Saturday, August 18, 2007

Sri Ramakrishna: A Saint In Two Worlds

"If one analyzes oneself, one doesn't find any such thing as 'I'. Take an onion, for instance. First of all you peel off the red outer skin; then you find thick white skins. Peel these off one after the other and you won't find anything inside."


"All trouble and botheration come to an end when the 'I' dies. You may indulge in thousands of reasonings but still the 'I' does not disappear. For people like you and me it is good to have the feeling, 'I am a lover of God.'"

--Sri Ramakrishna


Sri Ramakrishna was a great jnani (knower) to be able to point to the natural state in all the ways that he did. AND he was also a great bhakta (lover), as he often sang songs and prayed to God as Mother and he would usually guide aspirants to increase their own love for God.

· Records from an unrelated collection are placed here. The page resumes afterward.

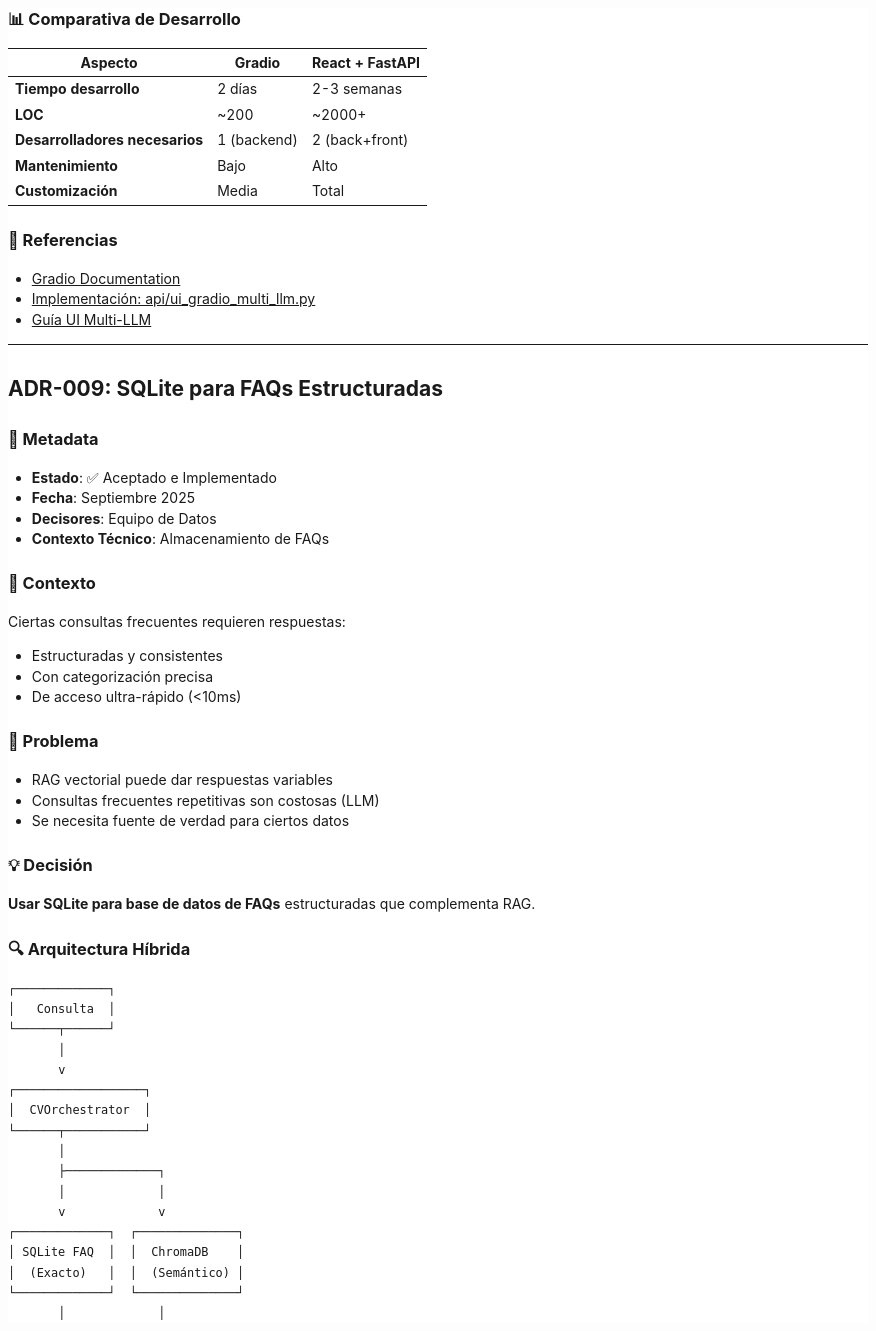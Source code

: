 ### 📊 Comparativa de Desarrollo

| Aspecto | Gradio | React + FastAPI |
|---------|--------|-----------------|
| **Tiempo desarrollo** | 2 días | 2-3 semanas |
| **LOC** | ~200 | ~2000+ |
| **Desarrolladores necesarios** | 1 (backend) | 2 (back+front) |
| **Mantenimiento** | Bajo | Alto |
| **Customización** | Media | Total |

### 🔗 Referencias
- [Gradio Documentation](https://gradio.app/docs/)
- [Implementación: api/ui_gradio_multi_llm.py](../api/ui_gradio_multi_llm.py)
- [Guía UI Multi-LLM](UI_MULTI_LLM_GUIDE.md)

---

## ADR-009: SQLite para FAQs Estructuradas

### 📅 Metadata
- **Estado**: ✅ Aceptado e Implementado
- **Fecha**: Septiembre 2025
- **Decisores**: Equipo de Datos
- **Contexto Técnico**: Almacenamiento de FAQs

### 🎯 Contexto
Ciertas consultas frecuentes requieren respuestas:
- Estructuradas y consistentes
- Con categorización precisa
- De acceso ultra-rápido (<10ms)

### 🤔 Problema
- RAG vectorial puede dar respuestas variables
- Consultas frecuentes repetitivas son costosas (LLM)
- Se necesita fuente de verdad para ciertos datos

### 💡 Decisión
**Usar SQLite para base de datos de FAQs** estructuradas que complementa RAG.

### 🔍 Arquitectura Híbrida

```
┌─────────────┐
│   Consulta  │
└──────┬──────┘
       │
       v
┌──────────────────┐
│  CVOrchestrator  │
└──────┬───────────┘
       │
       ├─────────────┐
       │             │
       v             v
┌─────────────┐  ┌──────────────┐
│ SQLite FAQ  │  │  ChromaDB    │
│  (Exacto)   │  │  (Semántico) │
└─────────────┘  └──────────────┘
       │             │
```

Advaita begins where it ends. It begins by pointing to the simple fact of the natural state of pure being, pure awareness--which is the "not-two" of atman, or being-awareness as a person, and brahman, or being-awareness as infinity, as these are as they are already. And so one quite literally has nothing to attain. You are the you that you already are. And that is that.

This is the way of knowledge.


The way of love takes a different starting point. It is a point A to point B course, as firstly the existence of "I" is presumed and then this "I" sets itself on a trajectory to become more loving. One seeks to, in the words of Christ, "Love God with all of your heart, soul and strength and love your neighbor as yourself."

And these two ways would seem to be very different from each other.

Only are they?


To love in this way that Jesus points to is itself knowledge and to live "devoid of 'I'" in the way that Ramana Maharshi mentions in Upadesha Saram (The Essence of Instruction) is itself love.

In the absence of "I" there is no one to think or do anything. There is only the thinking and action of God beyond either description or denial.